Group warns vs mercury in dental fillings
DAVAO CITY — An environmental group has stepped up its campaign to ban mercury devices and products in the Philippines, calling on dental institutions, clinics and suppliers to halt the distribution and use of so-called “silver filling” materials for teeth restoration, as these allegedly contain a high volume of mercury, a toxic substance.
Myline Macabuhay, of the nongovernment organization Ban Toxics, cited tests that their group conducted in at least five locations nationwide that found that the use of silver fillings resulted in contamination and mercury vapor emissions as high as 35,000 nanograms per cubic meter in working areas.
Macabuhay claimed that mercury vapor emissions from the use of dental amalgam could be “substantial” and “usually exceeds general and accepted human exposure limits.” She said that in one dental school in southern Mindanao, where Ban Toxics conducted one of its studies, some parts of the new building were safe from mercury vapors but that the old buildings had “significant mercury vapor emissions.”
Macabuhay said there was a need for immediate intervention to protect people working inside the restoration sections of these five test areas because mercury is persistent and can transform from one form to another.

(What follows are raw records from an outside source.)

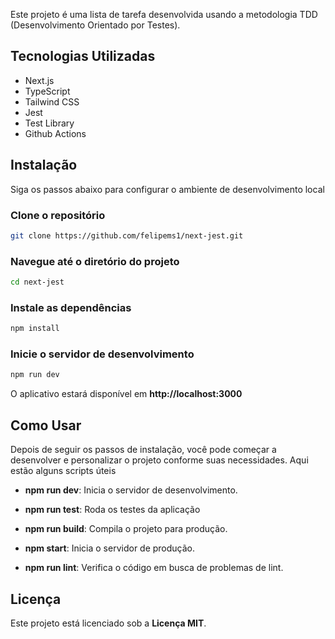 Este projeto é uma lista de tarefa desenvolvida usando a metodologia TDD (Desenvolvimento Orientado por Testes).

## Tecnologias Utilizadas
* Next.js
* TypeScript
* Tailwind CSS
* Jest
* Test Library
* Github Actions

## Instalação

Siga os passos abaixo para configurar o ambiente de desenvolvimento local

### Clone o repositório

```sh
git clone https://github.com/felipems1/next-jest.git
```
### Navegue até o diretório do projeto
```sh
cd next-jest
```
### Instale as dependências
```sh
npm install
```

### Inicie o servidor de desenvolvimento
```sh
npm run dev
```

O aplicativo estará disponível em <strong>http://localhost:3000</strong>

## Como Usar

Depois de seguir os passos de instalação, você pode começar a desenvolver e personalizar o projeto conforme suas necessidades. Aqui estão alguns scripts úteis

* <strong>npm run dev</strong>: Inicia o servidor de desenvolvimento.

* <strong>npm run test</strong>: Roda os testes da aplicação

* <strong>npm run build</strong>: Compila o projeto para produção.

* <strong>npm start</strong>: Inicia o servidor de produção.

* <strong>npm run lint</strong>: Verifica o código em busca de problemas de lint.

## Licença
Este projeto está licenciado sob a <strong>Licença MIT</strong>.


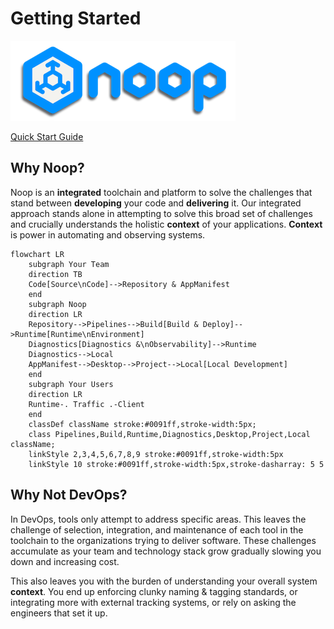 # Getting Started

![Noop Logo](/docs/assets/logo.png)

[Quick Start Guide](/docs/QuickStart.md)

## Why Noop?

Noop is an **integrated** toolchain and platform to solve the challenges that stand between **developing** your code and **delivering** it. Our integrated approach stands alone in attempting to solve this broad set of challenges and crucially understands the holistic **context** of your applications. **Context** is power in automating and observing systems.

```mermaid
flowchart LR
    subgraph Your Team
    direction TB
    Code[Source\nCode]-->Repository & AppManifest
    end
    subgraph Noop
    direction LR
    Repository-->Pipelines-->Build[Build & Deploy]-->Runtime[Runtime\nEnvironment]
    Diagnostics[Diagnostics &\nObservability]-->Runtime
    Diagnostics-->Local
    AppManifest-->Desktop-->Project-->Local[Local Development]
    end
    subgraph Your Users
    direction LR
    Runtime-. Traffic .-Client
    end
    classDef className stroke:#0091ff,stroke-width:5px;
    class Pipelines,Build,Runtime,Diagnostics,Desktop,Project,Local className;
    linkStyle 2,3,4,5,6,7,8,9 stroke:#0091ff,stroke-width:5px
    linkStyle 10 stroke:#0091ff,stroke-width:5px,stroke-dasharray: 5 5
```

## Why Not DevOps?

In DevOps, tools only attempt to address specific areas. This leaves the challenge of selection, integration, and maintenance of each tool in the toolchain to the organizations trying to deliver software. These challenges accumulate as your team and technology stack grow gradually slowing you down and increasing cost.

This also leaves you with the burden of understanding your overall system **context**. You end up enforcing clunky naming & tagging standards, or integrating more with external tracking systems, or rely on asking the engineers that set it up.
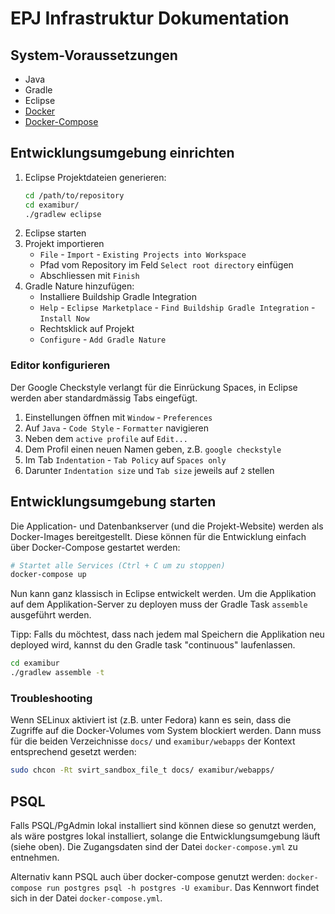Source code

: # EPJ Infrastruktur Dokumentation

## System-Voraussetzungen

* Java
* Gradle
* Eclipse
* [Docker](https://docs.docker.com/)
* [Docker-Compose](https://docs.docker.com/compose/)

## Entwicklungsumgebung einrichten

1. Eclipse Projektdateien generieren:
    ```bash
    cd /path/to/repository
    cd examibur/
    ./gradlew eclipse
    ```
2. Eclipse starten
3. Projekt importieren
    * `File` - `Import` - `Existing Projects into Workspace`
    * Pfad vom Repository im Feld `Select root directory` einfügen
    * Abschliessen mit `Finish`
4. Gradle Nature hinzufügen:
    * Installiere Buildship Gradle Integration
    * `Help` - `Eclipse Marketplace` - `Find Buildship Gradle Integration` - `Install Now`
    * Rechtsklick auf Projekt
    * `Configure` - `Add Gradle Nature`

### Editor konfigurieren
Der Google Checkstyle verlangt für die Einrückung Spaces, in Eclipse werden aber standardmässig Tabs eingefügt.

1. Einstellungen öffnen mit `Window` - `Preferences`
2. Auf `Java` - `Code Style` - `Formatter` navigieren
3. Neben dem `active profile` auf `Edit...`
4. Dem Profil einen neuen Namen geben, z.B. `google checkstyle`
5. Im Tab `Indentation` - `Tab Policy` auf `Spaces only`
6. Darunter `Indentation size` und `Tab size` jeweils auf `2` stellen

## Entwicklungsumgebung starten

Die Application- und Datenbankserver (und die Projekt-Website) werden als Docker-Images bereitgestellt. Diese können für die Entwicklung einfach über Docker-Compose gestartet werden:

```bash
# Startet alle Services (Ctrl + C um zu stoppen)
docker-compose up
```

Nun kann ganz klassisch in Eclipse entwickelt werden. Um die Applikation auf dem Applikation-Server zu deployen muss der Gradle Task `assemble` ausgeführt werden.

Tipp: Falls du möchtest, dass nach jedem mal Speichern die Applikation neu deployed wird, kannst du den Gradle task "continuous" laufenlassen.

```bash
cd examibur
./gradlew assemble -t
```

### Troubleshooting
Wenn SELinux aktiviert ist (z.B. unter Fedora) kann es sein, dass die Zugriffe auf die Docker-Volumes vom System blockiert werden. Dann muss für die beiden Verzeichnisse `docs/` und `examibur/webapps` der Kontext entsprechend gesetzt werden:
```bash
sudo chcon -Rt svirt_sandbox_file_t docs/ examibur/webapps/
```

## PSQL

Falls PSQL/PgAdmin lokal installiert sind können diese so genutzt werden, als wäre postgres lokal installiert, solange die Entwicklungsumgebung läuft (siehe oben). Die Zugangsdaten sind der Datei `docker-compose.yml` zu entnehmen.

Alternativ kann PSQL auch über docker-compose genutzt werden: `docker-compose run postgres psql -h postgres -U examibur`. Das Kennwort findet sich in der Datei `docker-compose.yml`.
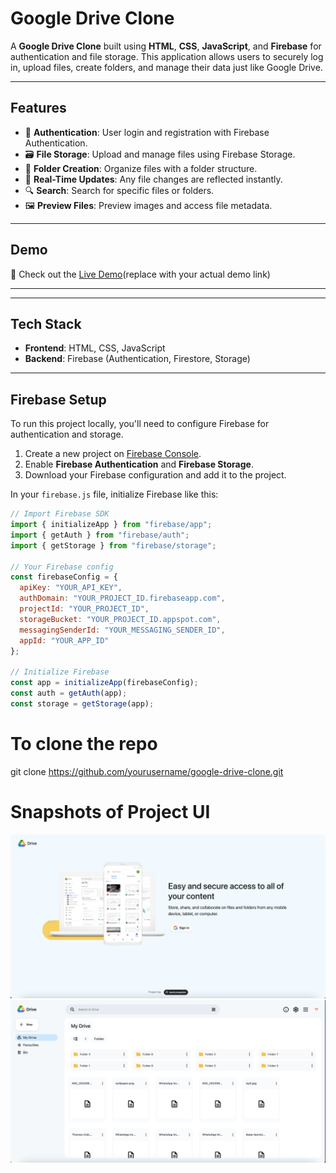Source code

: # Google Drive Clone

A **Google Drive Clone** built using **HTML**, **CSS**, **JavaScript**, and **Firebase** for authentication and file storage. This application allows users to securely log in, upload files, create folders, and manage their data just like Google Drive.

---

## Features

- 🔐 **Authentication**: User login and registration with Firebase Authentication.
- 🗃️ **File Storage**: Upload and manage files using Firebase Storage.
- 📂 **Folder Creation**: Organize files with a folder structure.
- 🔄 **Real-Time Updates**: Any file changes are reflected instantly.
- 🔍 **Search**: Search for specific files or folders.
- 🖼️ **Preview Files**: Preview images and access file metadata.

---

## Demo

🚀 Check out the [Live Demo](https://google-drive-clone-vrc.vercel.app/)(replace with your actual demo link)

---

---

## Tech Stack

- **Frontend**: HTML, CSS, JavaScript
- **Backend**: Firebase (Authentication, Firestore, Storage)

---

## Firebase Setup

To run this project locally, you'll need to configure Firebase for authentication and storage.

1. Create a new project on [Firebase Console](https://console.firebase.google.com/).
2. Enable **Firebase Authentication** and **Firebase Storage**.
3. Download your Firebase configuration and add it to the project.

In your `firebase.js` file, initialize Firebase like this:

```js
// Import Firebase SDK
import { initializeApp } from "firebase/app";
import { getAuth } from "firebase/auth";
import { getStorage } from "firebase/storage";

// Your Firebase config
const firebaseConfig = {
  apiKey: "YOUR_API_KEY",
  authDomain: "YOUR_PROJECT_ID.firebaseapp.com",
  projectId: "YOUR_PROJECT_ID",
  storageBucket: "YOUR_PROJECT_ID.appspot.com",
  messagingSenderId: "YOUR_MESSAGING_SENDER_ID",
  appId: "YOUR_APP_ID"
};

// Initialize Firebase
const app = initializeApp(firebaseConfig);
const auth = getAuth(app);
const storage = getStorage(app);
```

# To clone the repo

git clone https://github.com/yourusername/google-drive-clone.git


# Snapshots of Project UI

![Alt text](img/gdrive-clone-login.png)
![Alt text](img/gdrive-clone-home.png)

The dean of the University of the Philippines’ (UP) College of Dentistry, Dr. Vicente Medina III, however, described the group’s claim as “scare tactics.”
Citing scientific literature by the United States Public Health Service and the US Food and Drug Administration (FDA), Medina said in a letter sent to the Inquirer that there was no scientific evidence that linked dental fillings that contain mercury to any health condition.
He said the UP College of Dentistry was “strongly opposed” to proposals to ban the use of dental amalgam in the Philippines, adding that alternatives were “two times more expensive.”
The US Environmental Protection Agency has declared silver amalgams safe for use by dentists.
A report by the Scientific Committees of the European Commission also noted in 2008 that alternative materials were not without clinical limitations and toxicological hazards, the American Dental Association added.
On July 28, 2009, FDA issued its final rule on encapsulated dental amalgam and reaffirmed the agency’s position that the material is a safe and effective restorative option for patients.